Now is not the time to think about that. Now is the time to concentrate on passing next week.

I have a strategy. I will skate around my block once a day (weather permitting) between now and then. Once around my block is about a mile, so it's equal to 25 laps. I won't time myself but will alternate sprinting with rest, increasing the sprint times. If I cannot skate, I will jog on my treadmill. I will do some strength training- at least planks, wall-sits and calf raises every day. I will drink 64 ounces of water daily.
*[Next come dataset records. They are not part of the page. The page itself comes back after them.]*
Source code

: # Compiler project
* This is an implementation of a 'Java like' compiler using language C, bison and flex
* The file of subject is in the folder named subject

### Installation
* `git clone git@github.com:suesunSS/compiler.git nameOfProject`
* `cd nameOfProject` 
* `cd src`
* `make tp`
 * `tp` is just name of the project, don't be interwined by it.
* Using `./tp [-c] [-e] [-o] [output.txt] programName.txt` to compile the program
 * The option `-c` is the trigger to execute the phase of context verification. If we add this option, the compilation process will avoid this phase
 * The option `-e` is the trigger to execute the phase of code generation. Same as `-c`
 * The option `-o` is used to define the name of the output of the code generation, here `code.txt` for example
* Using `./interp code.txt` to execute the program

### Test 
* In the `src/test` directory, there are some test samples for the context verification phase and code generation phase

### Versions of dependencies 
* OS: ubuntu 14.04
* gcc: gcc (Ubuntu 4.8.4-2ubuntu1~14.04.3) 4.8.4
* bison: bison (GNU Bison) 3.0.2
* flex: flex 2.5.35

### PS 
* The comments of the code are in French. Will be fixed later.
On test day, I will eat lightly but I will eat. I will go for a leisurely skate before practice to get pre-warmed up. At the test, I will place trash cans next to the track. No matter how much I think I am GOING to throw up, I will not slow down or leave the track. I do not have to anticipate or find the restroom; the cans will be right there if I need them. I will sprint all out for ten laps. If I need to puke after that, I will. But I need to make that first ten in two minutes. Then, even if I have to stop to vomit, I WILL skate all 25 laps. If it takes me an hour, if I have to vomit every other lap, if I start falling every third stride, I will at least finish the task.

That's the plan.

Sunday, September 23, 2012

Freshies! Don't Buy Roller Skates!

No offense, but you don't know what you're doing.
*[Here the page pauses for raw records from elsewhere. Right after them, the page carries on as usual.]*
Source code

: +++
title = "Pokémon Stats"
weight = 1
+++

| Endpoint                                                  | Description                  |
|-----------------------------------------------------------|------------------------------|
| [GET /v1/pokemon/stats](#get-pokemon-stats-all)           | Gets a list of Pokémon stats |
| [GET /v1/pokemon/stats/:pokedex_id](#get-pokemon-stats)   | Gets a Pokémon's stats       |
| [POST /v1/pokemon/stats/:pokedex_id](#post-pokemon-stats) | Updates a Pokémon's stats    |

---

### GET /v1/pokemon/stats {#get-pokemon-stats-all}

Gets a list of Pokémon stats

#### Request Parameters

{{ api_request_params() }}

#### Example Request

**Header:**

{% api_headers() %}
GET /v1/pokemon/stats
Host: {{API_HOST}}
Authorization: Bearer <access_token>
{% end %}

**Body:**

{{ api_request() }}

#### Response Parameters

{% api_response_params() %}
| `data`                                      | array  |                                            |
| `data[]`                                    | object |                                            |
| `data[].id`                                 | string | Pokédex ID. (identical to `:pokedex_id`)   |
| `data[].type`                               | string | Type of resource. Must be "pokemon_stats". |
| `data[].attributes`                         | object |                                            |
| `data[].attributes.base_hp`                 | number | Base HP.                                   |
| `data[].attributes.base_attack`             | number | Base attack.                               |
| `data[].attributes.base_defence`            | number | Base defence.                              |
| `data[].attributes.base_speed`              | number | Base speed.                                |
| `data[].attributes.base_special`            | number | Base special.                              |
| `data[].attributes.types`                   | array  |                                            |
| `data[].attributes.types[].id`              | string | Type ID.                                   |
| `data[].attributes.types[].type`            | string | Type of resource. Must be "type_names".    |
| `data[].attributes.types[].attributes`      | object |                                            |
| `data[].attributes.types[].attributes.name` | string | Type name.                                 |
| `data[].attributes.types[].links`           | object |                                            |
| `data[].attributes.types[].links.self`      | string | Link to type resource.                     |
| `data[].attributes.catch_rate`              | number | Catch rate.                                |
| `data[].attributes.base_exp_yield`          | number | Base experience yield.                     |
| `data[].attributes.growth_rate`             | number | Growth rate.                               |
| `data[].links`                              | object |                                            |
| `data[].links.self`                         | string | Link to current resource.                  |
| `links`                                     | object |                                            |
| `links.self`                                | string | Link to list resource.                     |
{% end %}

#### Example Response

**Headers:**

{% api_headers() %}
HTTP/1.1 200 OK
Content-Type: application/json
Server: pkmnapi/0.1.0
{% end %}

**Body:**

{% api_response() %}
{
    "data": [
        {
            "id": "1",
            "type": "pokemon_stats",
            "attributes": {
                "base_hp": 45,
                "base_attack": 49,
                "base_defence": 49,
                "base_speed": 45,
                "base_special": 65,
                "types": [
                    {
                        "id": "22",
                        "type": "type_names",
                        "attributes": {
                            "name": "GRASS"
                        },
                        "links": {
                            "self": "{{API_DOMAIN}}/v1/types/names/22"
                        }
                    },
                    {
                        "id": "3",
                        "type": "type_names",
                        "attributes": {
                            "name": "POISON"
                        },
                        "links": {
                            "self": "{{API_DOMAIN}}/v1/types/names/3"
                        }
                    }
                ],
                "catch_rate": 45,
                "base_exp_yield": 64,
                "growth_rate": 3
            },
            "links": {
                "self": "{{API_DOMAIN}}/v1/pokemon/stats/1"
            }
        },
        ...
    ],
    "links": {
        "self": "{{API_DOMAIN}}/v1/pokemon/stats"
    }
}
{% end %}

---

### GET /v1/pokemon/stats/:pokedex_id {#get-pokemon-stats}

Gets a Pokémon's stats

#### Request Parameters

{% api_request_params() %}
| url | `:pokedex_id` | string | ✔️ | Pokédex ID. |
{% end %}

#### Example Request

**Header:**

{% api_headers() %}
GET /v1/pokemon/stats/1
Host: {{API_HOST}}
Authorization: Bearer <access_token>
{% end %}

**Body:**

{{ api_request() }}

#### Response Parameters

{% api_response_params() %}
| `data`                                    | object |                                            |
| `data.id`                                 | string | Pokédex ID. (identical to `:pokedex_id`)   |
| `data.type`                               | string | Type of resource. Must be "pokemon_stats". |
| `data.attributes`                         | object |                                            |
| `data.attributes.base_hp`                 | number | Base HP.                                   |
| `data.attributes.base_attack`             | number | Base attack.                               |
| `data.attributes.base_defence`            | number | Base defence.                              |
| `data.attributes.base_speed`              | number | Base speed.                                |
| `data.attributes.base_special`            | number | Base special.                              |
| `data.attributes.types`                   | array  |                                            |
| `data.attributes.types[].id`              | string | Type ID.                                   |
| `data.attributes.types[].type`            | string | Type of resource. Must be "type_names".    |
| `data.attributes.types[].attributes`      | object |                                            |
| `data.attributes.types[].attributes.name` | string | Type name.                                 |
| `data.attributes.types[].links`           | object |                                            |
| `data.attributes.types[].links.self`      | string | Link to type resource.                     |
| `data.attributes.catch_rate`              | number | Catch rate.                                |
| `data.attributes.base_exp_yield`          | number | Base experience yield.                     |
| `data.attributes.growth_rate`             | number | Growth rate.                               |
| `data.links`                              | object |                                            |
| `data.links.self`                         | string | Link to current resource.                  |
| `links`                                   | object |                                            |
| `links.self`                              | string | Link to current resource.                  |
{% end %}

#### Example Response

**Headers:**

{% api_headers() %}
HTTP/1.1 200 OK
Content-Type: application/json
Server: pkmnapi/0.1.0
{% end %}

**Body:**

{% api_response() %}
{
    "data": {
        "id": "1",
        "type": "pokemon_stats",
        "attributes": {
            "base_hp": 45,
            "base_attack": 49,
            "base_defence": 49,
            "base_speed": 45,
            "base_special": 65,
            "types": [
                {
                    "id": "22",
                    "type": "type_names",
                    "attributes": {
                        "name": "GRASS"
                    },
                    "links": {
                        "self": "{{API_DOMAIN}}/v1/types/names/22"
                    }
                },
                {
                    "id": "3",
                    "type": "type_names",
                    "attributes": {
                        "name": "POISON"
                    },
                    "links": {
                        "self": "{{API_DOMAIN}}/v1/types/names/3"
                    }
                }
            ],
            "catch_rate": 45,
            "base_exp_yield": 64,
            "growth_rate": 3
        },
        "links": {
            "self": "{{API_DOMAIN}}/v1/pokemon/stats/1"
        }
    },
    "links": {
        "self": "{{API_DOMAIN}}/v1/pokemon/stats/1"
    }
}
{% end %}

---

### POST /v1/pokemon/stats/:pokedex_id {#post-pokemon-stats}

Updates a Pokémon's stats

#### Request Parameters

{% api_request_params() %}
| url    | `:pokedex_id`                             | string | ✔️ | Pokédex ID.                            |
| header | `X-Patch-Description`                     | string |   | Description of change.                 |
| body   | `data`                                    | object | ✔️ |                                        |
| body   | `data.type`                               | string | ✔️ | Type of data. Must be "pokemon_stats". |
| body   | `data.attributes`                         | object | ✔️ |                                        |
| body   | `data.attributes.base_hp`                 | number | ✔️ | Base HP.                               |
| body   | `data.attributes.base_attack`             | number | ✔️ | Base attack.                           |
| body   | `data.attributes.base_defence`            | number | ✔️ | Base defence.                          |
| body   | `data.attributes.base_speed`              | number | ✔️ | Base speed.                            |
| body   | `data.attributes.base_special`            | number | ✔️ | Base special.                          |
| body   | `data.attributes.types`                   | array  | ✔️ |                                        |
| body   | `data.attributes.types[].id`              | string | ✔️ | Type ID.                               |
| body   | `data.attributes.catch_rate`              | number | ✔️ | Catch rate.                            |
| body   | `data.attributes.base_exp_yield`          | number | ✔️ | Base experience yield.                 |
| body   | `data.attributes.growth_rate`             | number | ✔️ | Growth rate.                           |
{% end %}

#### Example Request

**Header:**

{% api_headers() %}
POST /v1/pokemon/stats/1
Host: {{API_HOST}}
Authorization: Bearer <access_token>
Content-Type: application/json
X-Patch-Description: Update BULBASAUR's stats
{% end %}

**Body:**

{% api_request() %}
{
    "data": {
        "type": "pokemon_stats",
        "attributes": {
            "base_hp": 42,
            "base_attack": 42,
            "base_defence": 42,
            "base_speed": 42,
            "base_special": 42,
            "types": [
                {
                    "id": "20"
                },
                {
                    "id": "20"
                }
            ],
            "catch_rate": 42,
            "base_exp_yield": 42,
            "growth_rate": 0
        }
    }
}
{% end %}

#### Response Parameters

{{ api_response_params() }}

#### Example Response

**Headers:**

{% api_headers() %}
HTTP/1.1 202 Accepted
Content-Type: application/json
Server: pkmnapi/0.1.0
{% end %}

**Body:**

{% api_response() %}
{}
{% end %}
Since coming to terms with the fact that my skates are a bit too big, I've spoken with many of my teammates about skate fit. It turns out an alarming number of them spent a painful couple of years cinched into skates that were too small or sloshing around in ones that were too big. It didn't ruin their derby, but it did make things difficult and uncomfortable. It is possible to start a successful derby career in ill-fitting skates, but why do that to yourself?

Hear me now. Most people will recommend you not buy skates "until you know for sure you will stick with derby." This is good advice, but if you are joining roller derby then you are probably the type of person who will be more determined to buy expensive skates when told this. I am not assuming you will fail. I assume you will work hard, love derby, play for years, and have a Facebook fan page with thousands of followers. I am still telling you not to buy.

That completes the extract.